Transcribe each entry in full, and leave the images out.

........

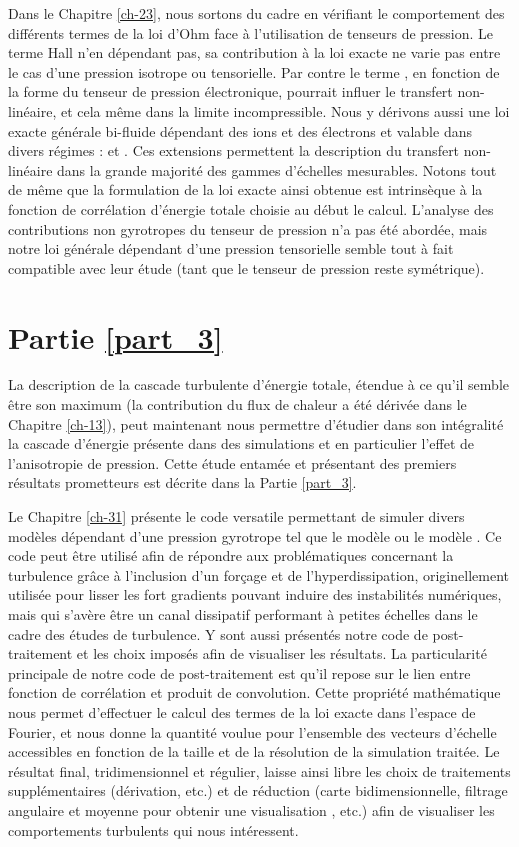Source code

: Dans le Chapitre \ref{ch-23}, nous sortons du cadre  en vérifiant le comportement des différents termes de la loi d'Ohm face à l'utilisation de tenseurs de pression. Le terme Hall n'en dépendant pas, sa contribution à la loi exacte ne varie pas entre le cas d'une pression isotrope ou tensorielle. Par contre le terme , en fonction de la forme du tenseur de pression électronique, pourrait influer le transfert non-linéaire, et cela même dans la limite incompressible. Nous y dérivons aussi une loi exacte générale bi-fluide dépendant des ions et des électrons et valable dans divers régimes :  et . Ces extensions permettent la description du transfert non-linéaire dans la grande majorité des gammes d'échelles mesurables. Notons tout de même que la formulation de la loi exacte ainsi obtenue est intrinsèque à la fonction de corrélation d'énergie totale choisie au début le calcul. L'analyse des contributions non gyrotropes du tenseur de pression n'a pas été abordée, mais notre loi générale dépendant d'une pression tensorielle semble tout à fait compatible avec leur étude (tant que le tenseur de pression reste symétrique).   

\section{Partie \ref{part_3}}
La description de la cascade turbulente d'énergie totale, étendue à ce qu'il semble être son maximum (la contribution du flux de chaleur a été dérivée dans le Chapitre \ref{ch-13}), peut maintenant nous permettre d'étudier dans son intégralité la cascade d'énergie présente dans des simulations  et en particulier l'effet de l'anisotropie de pression. Cette étude entamée et présentant des premiers résultats prometteurs est décrite dans la Partie \ref{part_3}. 

Le Chapitre \ref{ch-31} présente le code versatile permettant de simuler divers modèles dépendant d'une pression gyrotrope tel que le modèle  ou le modèle . Ce code peut être utilisé afin de répondre aux problématiques concernant la turbulence grâce à l'inclusion d'un forçage et de l'hyperdissipation, originellement utilisée pour lisser les fort gradients pouvant induire des instabilités numériques, mais qui s'avère être un canal dissipatif performant à petites échelles dans le cadre des études de turbulence. Y sont aussi présentés notre code de post-traitement et les choix imposés afin de visualiser les résultats. La particularité principale de notre code de post-traitement est qu'il repose sur le lien entre fonction de corrélation et produit de convolution. Cette propriété mathématique nous permet d'effectuer le calcul des termes de la loi exacte dans l'espace de Fourier, et nous donne la quantité voulue pour l'ensemble des vecteurs d'échelle accessibles en fonction de la taille et de la résolution de la simulation traitée. Le résultat final, tridimensionnel et régulier, laisse ainsi libre les choix de traitements supplémentaires (dérivation, etc.) et de réduction (carte bidimensionnelle, filtrage angulaire et moyenne pour obtenir une visualisation , etc.) afin de visualiser les comportements turbulents qui nous intéressent.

........

__Solution to the exercise__
Source code

: Dans le Chapitre \ref{ch-23}, nous sortons du cadre  en vérifiant le comportement des différents termes de la loi d'Ohm face à l'utilisation de tenseurs de pression. Le terme Hall n'en dépendant pas, sa contribution à la loi exacte ne varie pas entre le cas d'une pression isotrope ou tensorielle. Par contre le terme , en fonction de la forme du tenseur de pression électronique, pourrait influer le transfert non-linéaire, et cela même dans la limite incompressible. Nous y dérivons aussi une loi exacte générale bi-fluide dépendant des ions et des électrons et valable dans divers régimes :  et . Ces extensions permettent la description du transfert non-linéaire dans la grande majorité des gammes d'échelles mesurables. Notons tout de même que la formulation de la loi exacte ainsi obtenue est intrinsèque à la fonction de corrélation d'énergie totale choisie au début le calcul. L'analyse des contributions non gyrotropes du tenseur de pression n'a pas été abordée, mais notre loi générale dépendant d'une pression tensorielle semble tout à fait compatible avec leur étude (tant que le tenseur de pression reste symétrique).   

\section{Partie \ref{part_3}}
La description de la cascade turbulente d'énergie totale, étendue à ce qu'il semble être son maximum (la contribution du flux de chaleur a été dérivée dans le Chapitre \ref{ch-13}), peut maintenant nous permettre d'étudier dans son intégralité la cascade d'énergie présente dans des simulations  et en particulier l'effet de l'anisotropie de pression. Cette étude entamée et présentant des premiers résultats prometteurs est décrite dans la Partie \ref{part_3}. 

Le Chapitre \ref{ch-31} présente le code versatile permettant de simuler divers modèles dépendant d'une pression gyrotrope tel que le modèle  ou le modèle . Ce code peut être utilisé afin de répondre aux problématiques concernant la turbulence grâce à l'inclusion d'un forçage et de l'hyperdissipation, originellement utilisée pour lisser les fort gradients pouvant induire des instabilités numériques, mais qui s'avère être un canal dissipatif performant à petites échelles dans le cadre des études de turbulence. Y sont aussi présentés notre code de post-traitement et les choix imposés afin de visualiser les résultats. La particularité principale de notre code de post-traitement est qu'il repose sur le lien entre fonction de corrélation et produit de convolution. Cette propriété mathématique nous permet d'effectuer le calcul des termes de la loi exacte dans l'espace de Fourier, et nous donne la quantité voulue pour l'ensemble des vecteurs d'échelle accessibles en fonction de la taille et de la résolution de la simulation traitée. Le résultat final, tridimensionnel et régulier, laisse ainsi libre les choix de traitements supplémentaires (dérivation, etc.) et de réduction (carte bidimensionnelle, filtrage angulaire et moyenne pour obtenir une visualisation , etc.) afin de visualiser les comportements turbulents qui nous intéressent.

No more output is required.